The exhibition, according to DFI, celebrates and portrays the resiliency and strength of the Qatari art community. It is open from 2pm to 10pm at building 19. The festival also began discussing a number of interesting topics and issues yesterday at Ajyal Talks, featuring renowned social media personalities.
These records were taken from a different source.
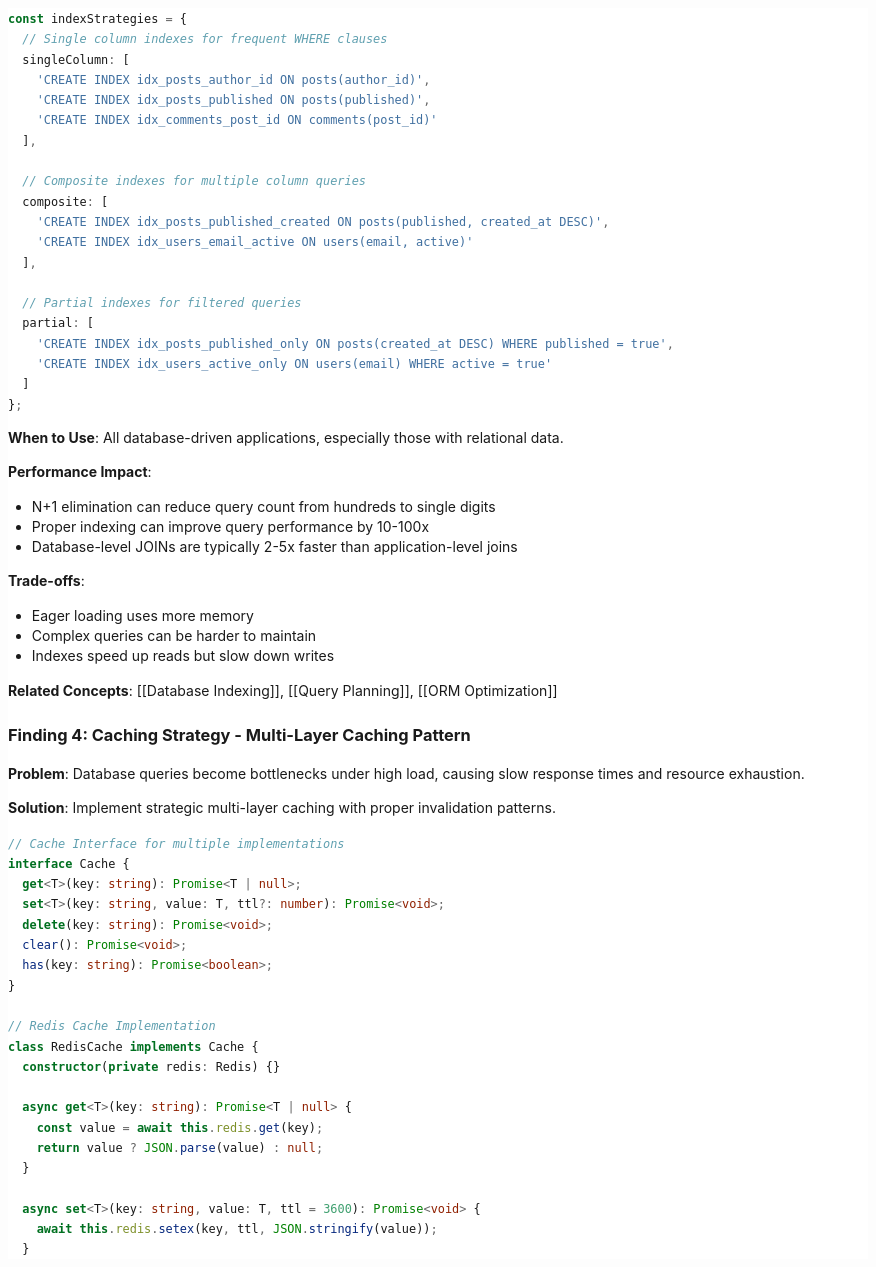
 ```typescript
const indexStrategies = {
  // Single column indexes for frequent WHERE clauses
  singleColumn: [
    'CREATE INDEX idx_posts_author_id ON posts(author_id)',
    'CREATE INDEX idx_posts_published ON posts(published)',
    'CREATE INDEX idx_comments_post_id ON comments(post_id)'
  ],
  
  // Composite indexes for multiple column queries
  composite: [
    'CREATE INDEX idx_posts_published_created ON posts(published, created_at DESC)',
    'CREATE INDEX idx_users_email_active ON users(email, active)'
  ],
  
  // Partial indexes for filtered queries
  partial: [
    'CREATE INDEX idx_posts_published_only ON posts(created_at DESC) WHERE published = true',
    'CREATE INDEX idx_users_active_only ON users(email) WHERE active = true'
  ]
};
```

**When to Use**: All database-driven applications, especially those with relational data.

**Performance Impact**: 
- N+1 elimination can reduce query count from hundreds to single digits
- Proper indexing can improve query performance by 10-100x
- Database-level JOINs are typically 2-5x faster than application-level joins

**Trade-offs**: 
- Eager loading uses more memory
- Complex queries can be harder to maintain
- Indexes speed up reads but slow down writes

**Related Concepts**: [[Database Indexing]], [[Query Planning]], [[ORM Optimization]]

### Finding 4: Caching Strategy - Multi-Layer Caching Pattern

**Problem**: Database queries become bottlenecks under high load, causing slow response times and resource exhaustion.

**Solution**: Implement strategic multi-layer caching with proper invalidation patterns.

```typescript
// Cache Interface for multiple implementations
interface Cache {
  get<T>(key: string): Promise<T | null>;
  set<T>(key: string, value: T, ttl?: number): Promise<void>;
  delete(key: string): Promise<void>;
  clear(): Promise<void>;
  has(key: string): Promise<boolean>;
}

// Redis Cache Implementation
class RedisCache implements Cache {
  constructor(private redis: Redis) {}
  
  async get<T>(key: string): Promise<T | null> {
    const value = await this.redis.get(key);
    return value ? JSON.parse(value) : null;
  }
  
  async set<T>(key: string, value: T, ttl = 3600): Promise<void> {
    await this.redis.setex(key, ttl, JSON.stringify(value));
  }
```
Titled ‘Perceptions: Media Influencers on our Daily Lives’, the talk has seen speakers sharing their views on the current state of the media and how it impacts people’s lives. Today at 6pm, Shoug Shaheen and Abdulaziz Youssef, well-known members of the Qatari film community, together with the director of Sarajevo Film Festival, Mirsad Purivatra, will share their experience of “how periods of struggle can spark social movements and inspire compelling works of art” in the second round of Ajyal Talks dubbed as ‘How Art Beats Adversity’. The venue is Katara Drama Theatre.

Today’s highlights

Today, the fifth Ajyal Youth Film Festival presented by Doha Film Institute, will screen a strong series of films - demonstrating the commitment to empowering youth and belief in the power of film to spread awareness of global issues. Among the films to be screened are those of empowerment and triumph, as well as a popular showcase of local short films as part of Made in Qatar Programme 2.
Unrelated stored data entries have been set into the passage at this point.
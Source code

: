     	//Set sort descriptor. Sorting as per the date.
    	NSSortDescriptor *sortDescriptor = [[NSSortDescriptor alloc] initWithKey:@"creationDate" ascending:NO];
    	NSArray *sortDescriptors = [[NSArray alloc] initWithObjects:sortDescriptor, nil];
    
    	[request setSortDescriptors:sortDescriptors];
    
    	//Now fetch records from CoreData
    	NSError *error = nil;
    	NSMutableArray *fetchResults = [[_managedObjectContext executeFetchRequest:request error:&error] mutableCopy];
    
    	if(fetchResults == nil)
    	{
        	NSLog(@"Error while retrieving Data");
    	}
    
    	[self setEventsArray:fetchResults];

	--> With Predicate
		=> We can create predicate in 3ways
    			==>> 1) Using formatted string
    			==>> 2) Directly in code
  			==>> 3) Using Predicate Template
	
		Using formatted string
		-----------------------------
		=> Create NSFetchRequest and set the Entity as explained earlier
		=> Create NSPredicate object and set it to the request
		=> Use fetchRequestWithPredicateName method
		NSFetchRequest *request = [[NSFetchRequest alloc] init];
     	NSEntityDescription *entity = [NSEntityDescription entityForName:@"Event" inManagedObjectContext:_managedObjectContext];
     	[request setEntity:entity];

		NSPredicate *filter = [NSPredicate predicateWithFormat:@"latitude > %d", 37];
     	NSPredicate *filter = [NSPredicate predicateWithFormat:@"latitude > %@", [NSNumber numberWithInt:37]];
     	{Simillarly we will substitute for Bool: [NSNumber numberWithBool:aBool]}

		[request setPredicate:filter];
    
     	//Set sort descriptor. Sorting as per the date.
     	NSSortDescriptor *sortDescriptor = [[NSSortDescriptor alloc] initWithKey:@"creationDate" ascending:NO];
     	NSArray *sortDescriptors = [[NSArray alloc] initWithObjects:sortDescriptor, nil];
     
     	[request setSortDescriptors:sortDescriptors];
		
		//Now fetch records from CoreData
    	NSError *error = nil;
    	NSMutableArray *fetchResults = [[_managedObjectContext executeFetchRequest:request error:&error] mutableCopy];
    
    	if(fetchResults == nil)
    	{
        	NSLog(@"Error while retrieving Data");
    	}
* Even When I Fall (UK/2017), directed by Kate McLarnon and actress/activist Sky Neal, explores the harrowing world of Nepali children sold by their parents into Indian circuses. Forced to perform as acrobats, children fortunate enough to be rescued usually face uncertain futures. Screening starts at 4pm.

* Showing at 8.30pm, Berni Goldblat’s Wallay (France, Burkina Faso, Qatar/2017) explores what happens when a troubled French teenager, 13-year-old Ady, steals from his father and is sent to live under the care of his authoritarian uncle in Burkina Faso.

* Aaron and Amanda Kopp’s Liyana (Swaziland, Qatar, US/2017) is a tribute to creativity, imagination and the healing power of storytelling. Set in Swaziland, a country where the Aids epidemic has left hundreds of thousands of children to fend for themselves, it follows orphans attending a storytelling workshop come up with a young, fictional, female character. It screens today at 9.15pm.

* What begins as a gentle tale of country life in 1930s and '40s Japan ends as a powerful indictment of horrors of war, and in particular, of the effects of the devastating atomic bombings of Nagasaki and Hiroshima. Based on a popular manga of the same name, Sunao Katabuchi’s 'In This Corner of the World' (Japan/2016) follows 18-year-old Suzu who goes to live with her new husband’s family in Hiroshima. Screening is at 10pm.

* There is also the chance to catch Pablo Iraburu and Migueltxo Molina’s 'Walls' (Spain/2015) at 8pm, a powerful portrayal of the borders and other imaginary lines that divide us from each other, as seen through the lives of people on either side of three contemporary international borders. Meanwhile, 'House in the Fields' screens at 7.45pm.

* From skeleton-like robotic creatures engaged in a pointless and seemingly endless war and a dreamy contemplation of the ever-changing urban landscape of Doha to a parable about the foolishness of isolation and bullying, Made in Qatar Programme 2, presented by Occidental Petroleum Qatar, amply illustrates the growing maturing, vision and ability of the local film community. Screening of Made in Qatar films starts at 8.30pm.

* The Ajyal 2017 Family Weekend, open from 3pm to 10pm at the Katara Esplanade, offers activities for children and adults alike. Over at Katara buildings 18 and 19, Geekdom, a pop culture feast of comics, competitions, cosplay, movies, TV series and video games, and LeBlockade, a multimedia celebration of Qatar’s cultural resilience, take place from 2pm to 10pm.

* For a rousing discussion, one can head to Katara Drama Theatre at 6pm for the second round of Ajyal Talks. Two members of the Qatari film community, Shoug Shaheen, Abdulaziz Youssef and director of the Sarajevo Film Festival, Mirsad Purivatra, will share their experience of how periods of struggle can spark social movements and inspire compelling works of art in ‘How Art Beats Adversity’.

Tickets are priced at QR25 for general screening and available for purchase 24 hours a day at or from the Ajyal Katara Main Box Office in Katara Building 12, or the Ajyal FNAC Ticket Outlet, FNAC Qatar at Doha Festival City.